Monday, February 15th, 2010

Connecting the rotating swash plate to the rotor shaft is an assembly known as the drive link. Because the swash plate needs to move up and down and pivot, the drive link has a joint that acts like a scissor – as such it is sometimes referred to as a scissors link. I have had several students ask me why it is needed.

The swash plate has a rotating and non-rotating side. The non-rotating side is on the bottom and is connected to the flight controls. The rotating side is on the top and is connected via pitch links to each rotor blade. The collective control moves the entire swash plate assembly up and down to change the pitch on each blade equally. The cyclic control tilts the swash plate, changing each blade’s pitch independently depending on its position around the rotor disk. This tilts the rotor disk in the desired direction.

Since the rotor mast runs from the transmission up through a sleeve that the swash plate moves around, there needs to be a method of turning the rotating part of the swash plate. This is the function of the drive link as it connects the mast directly to the swash plate. It is critical that this part be functioning correctly.

During preflight it should be examined closely as the failure of the drive link has caused several accidents. On the Bell 222 an improperly sized bolt that attached the drive link to the swash plate allowed play which caused the bolt to fail.
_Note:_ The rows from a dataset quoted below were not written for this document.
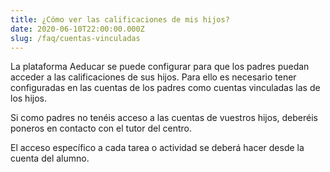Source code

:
 ```yaml
---
title: ¿Cómo ver las calificaciones de mis hijos?
date: 2020-06-10T22:00:00.000Z
slug: /faq/cuentas-vinculadas
---
```


La plataforma Aeducar se puede configurar para que los padres puedan acceder a las calificaciones de sus hijos. Para ello es necesario tener configuradas en las cuentas de los padres como cuentas vinculadas las de los hijos.

Si como padres no tenéis acceso a las cuentas de vuestros hijos, deberéis poneros en contacto con el tutor del centro.

El acceso específico a cada tarea o actividad se deberá hacer desde la cuenta del alumno.
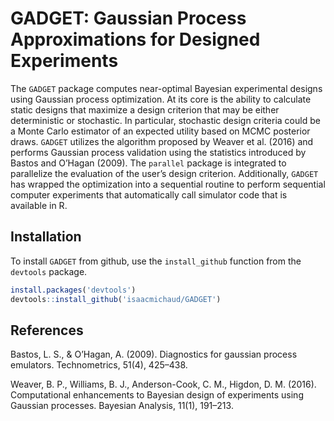 
<!-- README.md is generated from README.Rmd. Please edit that file -->

# GADGET: Gaussian Process Approximations for Designed Experiments

The `GADGET` package computes near-optimal Bayesian experimental designs
using Gaussian process optimization. At its core is the ability to
calculate static designs that maximize a design criterion that may be
either deterministic or stochastic. In particular, stochastic design
criteria could be a Monte Carlo estimator of an expected utility based
on MCMC posterior draws. `GADGET` utilizes the algorithm proposed by
Weaver et al. (2016) and performs Gaussian process validation using the
statistics introduced by Bastos and O’Hagan (2009). The `parallel`
package is integrated to parallelize the evaluation of the user’s design
criterion. Additionally, `GADGET` has wrapped the optimization into a
sequential routine to perform sequential computer experiments that
automatically call simulator code that is available in R.

## Installation

To install `GADGET` from github, use the `install_github` function from
the `devtools` package.

``` r
install.packages('devtools')
devtools::install_github('isaacmichaud/GADGET')
```

## References

Bastos, L. S., & O’Hagan, A. (2009). Diagnostics for gaussian process
emulators. Technometrics, 51(4), 425–438.

Weaver, B. P., Williams, B. J., Anderson-Cook, C. M., Higdon, D. M.
(2016). Computational enhancements to Bayesian design of experiments
using Gaussian processes. Bayesian Analysis, 11(1), 191–213.
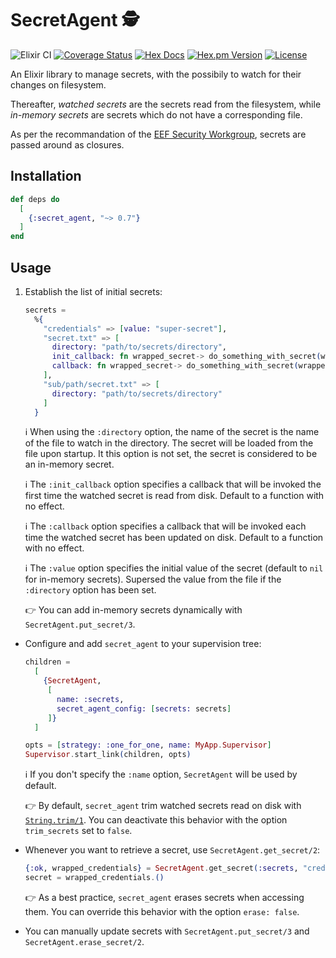 # SecretAgent 🕵️

![Elixir CI](https://github.com/ahamez/secret_agent/workflows/Elixir%20CI/badge.svg) [![Coverage Status](https://coveralls.io/repos/github/ahamez/secret_agent/badge.svg?branch=master)](https://coveralls.io/github/ahamez/secret_agent?branch=master) [![Hex Docs](https://img.shields.io/badge/hex-docs-brightgreen.svg)](https://hexdocs.pm/secret_agent/) [![Hex.pm Version](http://img.shields.io/hexpm/v/secret_agent.svg)](https://hex.pm/packages/secret_agent) [![License](https://img.shields.io/hexpm/l/secret_agent.svg)](https://github.com/ahamez/secret_agent/blob/master/LICENSE)

An Elixir library to manage secrets, with the possibily to watch for their changes on filesystem.

Thereafter, _watched secrets_ are the secrets read from the filesystem, while _in-memory secrets_ are secrets which do not have a corresponding file.

As per the recommandation of the [EEF Security Workgroup](https://erlef.github.io/security-wg/secure_coding_and_deployment_hardening/sensitive_data), secrets are passed around as closures.


## Installation

```elixir
def deps do
  [
    {:secret_agent, "~> 0.7"}
  ]
end
```

## Usage

1. Establish the list of initial secrets:
    ```elixir
    secrets =
      %{
        "credentials" => [value: "super-secret"],
        "secret.txt" => [
          directory: "path/to/secrets/directory",
          init_callback: fn wrapped_secret-> do_something_with_secret(wrapped_secret) end,
          callback: fn wrapped_secret-> do_something_with_secret(wrapped_secret) end
        ],
        "sub/path/secret.txt" => [
          directory: "path/to/secrets/directory"
        ]
      }
    ```
    ℹ️ When using the `:directory` option, the name of the secret is the name of the file to watch in the directory. The secret will be loaded from the file upon startup. It this option is not set, the secret is considered to be an in-memory secret.

    ℹ️ The `:init_callback` option specifies a callback that will be invoked the first time the watched secret is read from disk. Default to a function with no effect.

    ℹ️ The `:callback` option specifies a callback that will be invoked each time the watched secret has been updated on disk. Default to a function with no effect.

    ℹ️ The `:value` option specifies the initial value of the secret (default to `nil` for in-memory secrets). Supersed the value from the file if the `:directory` option has been set.

    👉 You can add in-memory secrets dynamically with `SecretAgent.put_secret/3`.


* Configure and add `secret_agent` to your supervision tree:
    ```elixir
    children =
      [
        {SecretAgent,
         [
           name: :secrets,
           secret_agent_config: [secrets: secrets]
         ]}
      ]

    opts = [strategy: :one_for_one, name: MyApp.Supervisor]
    Supervisor.start_link(children, opts)
    ```
    ℹ️ If you don't specify the `:name` option, `SecretAgent` will be used by default.

    👉 By default, `secret_agent` trim watched secrets read on disk with [`String.trim/1`](https://hexdocs.pm/elixir/1.13.2/String.html#trim/1). You can deactivate this behavior with the option `trim_secrets` set to `false`.

* Whenever you want to retrieve a secret, use `SecretAgent.get_secret/2`:
    ```elixir
    {:ok, wrapped_credentials} = SecretAgent.get_secret(:secrets, "credentials")
    secret = wrapped_credentials.()
    ```

    👉 As a best practice, `secret_agent` erases secrets when accessing them. You can override this behavior with the option `erase: false`.


* You can manually update secrets with `SecretAgent.put_secret/3` and `SecretAgent.erase_secret/2`.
As you can imagine without the drive link the blades will continue turning the swash plate through the pitch links. This stresses the pitch links in a manner they were not designed to handle and can result in a pitch link failure. In this case with the Bell 222 it caused an in-flight break up.

In 1988 the pilot of a Bell 47 spraying a field reported an extreme vibration followed by a loss of control and hard landing. Then in 1992 a CFI and student flying another Bell 47 also felt a sudden and severe vibration and managed to successfully autorotoate to a field. In both cases the center bolt connecting the drive link was missing and disconnected drive to the swash plate.

Low-G pushovers

Friday, January 29th, 2010

A two-blade or semi-rigid rotor system (such as the Robinson or some Bell series helicopters) is susceptible to a phenomenon called mast bumping. To avoid mast bumping it is important to fully understand the limitations and performance capability of this type of rotor system.

In order to produce thrust a helicopter’s rotor system must be loaded. Controlled by the cyclic, the swash plate changes the pitch angle on each blade separately. This creates an imbalance of thrust across the rotor disc forcing the disc to tilt, which causes the helicopter to roll or pitch in the desired direction.

Pushing the cyclic forward following a rapid climb or even in level flight places the helicopter in a low G (feeling of weightlessness) flight condition. In this unloaded condition rotor thrust is reduced and the helicopter is nose low and tail high. With the tail rotor now above the helicopter’s center of mass, the tail rotor thrust applies a right rolling moment to the fuselage (in a counter-clockwise turning rotor system). This moment causes the fuselage to roll right and the instinctive reaction is to counter it with left cyclic. However, with no rotor thrust there is no lateral control available to stop the right roll and the rotor hub can contact the mast. If contact is severe enough it will result in a mast failure and/or blade contact with the fuselage.

In order to recover the rotor must be reloaded before left cyclic will stop the right roll. To reload the rotor immediately apply gentle aft cyclic and when the weightless feeling stops, use lateral cyclic to correct the right roll.

The best practice is to exercise caution when in turbulent air and always use great care to avoid putting the helicopter in a low-G condition.